--- START ---

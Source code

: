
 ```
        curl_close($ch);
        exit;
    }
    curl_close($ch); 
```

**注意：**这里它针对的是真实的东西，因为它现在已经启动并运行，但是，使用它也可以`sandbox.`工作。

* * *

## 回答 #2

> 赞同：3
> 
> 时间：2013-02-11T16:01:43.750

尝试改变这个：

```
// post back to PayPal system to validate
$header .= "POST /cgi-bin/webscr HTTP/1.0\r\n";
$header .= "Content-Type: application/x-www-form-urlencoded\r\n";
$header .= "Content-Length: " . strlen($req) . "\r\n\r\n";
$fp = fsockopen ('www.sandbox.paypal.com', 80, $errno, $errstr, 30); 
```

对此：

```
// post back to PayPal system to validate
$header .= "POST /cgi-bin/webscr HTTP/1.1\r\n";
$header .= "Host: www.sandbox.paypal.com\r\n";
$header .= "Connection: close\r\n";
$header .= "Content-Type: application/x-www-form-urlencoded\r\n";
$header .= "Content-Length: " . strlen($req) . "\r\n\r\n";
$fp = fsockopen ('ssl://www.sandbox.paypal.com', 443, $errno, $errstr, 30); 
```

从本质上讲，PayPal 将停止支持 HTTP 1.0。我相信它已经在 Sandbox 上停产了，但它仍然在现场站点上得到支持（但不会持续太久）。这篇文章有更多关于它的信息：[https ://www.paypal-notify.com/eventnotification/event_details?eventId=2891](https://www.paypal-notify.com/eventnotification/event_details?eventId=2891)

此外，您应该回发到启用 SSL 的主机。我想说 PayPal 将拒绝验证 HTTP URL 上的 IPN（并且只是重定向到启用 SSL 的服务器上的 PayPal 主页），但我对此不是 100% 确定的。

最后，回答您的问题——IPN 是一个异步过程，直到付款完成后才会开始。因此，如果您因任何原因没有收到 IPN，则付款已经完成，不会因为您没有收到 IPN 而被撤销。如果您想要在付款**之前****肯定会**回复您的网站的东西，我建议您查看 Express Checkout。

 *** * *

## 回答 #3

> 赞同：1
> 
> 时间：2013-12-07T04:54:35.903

--- END ---

PROBLEM STATEMENT:
Reproduce each line from the data that has "webscr" in it.

OUTPUT FOR THIS EXERCISE:
$header .= "POST /cgi-bin/webscr HTTP/1.0\r\n";
$header .= "POST /cgi-bin/webscr HTTP/1.1\r\n";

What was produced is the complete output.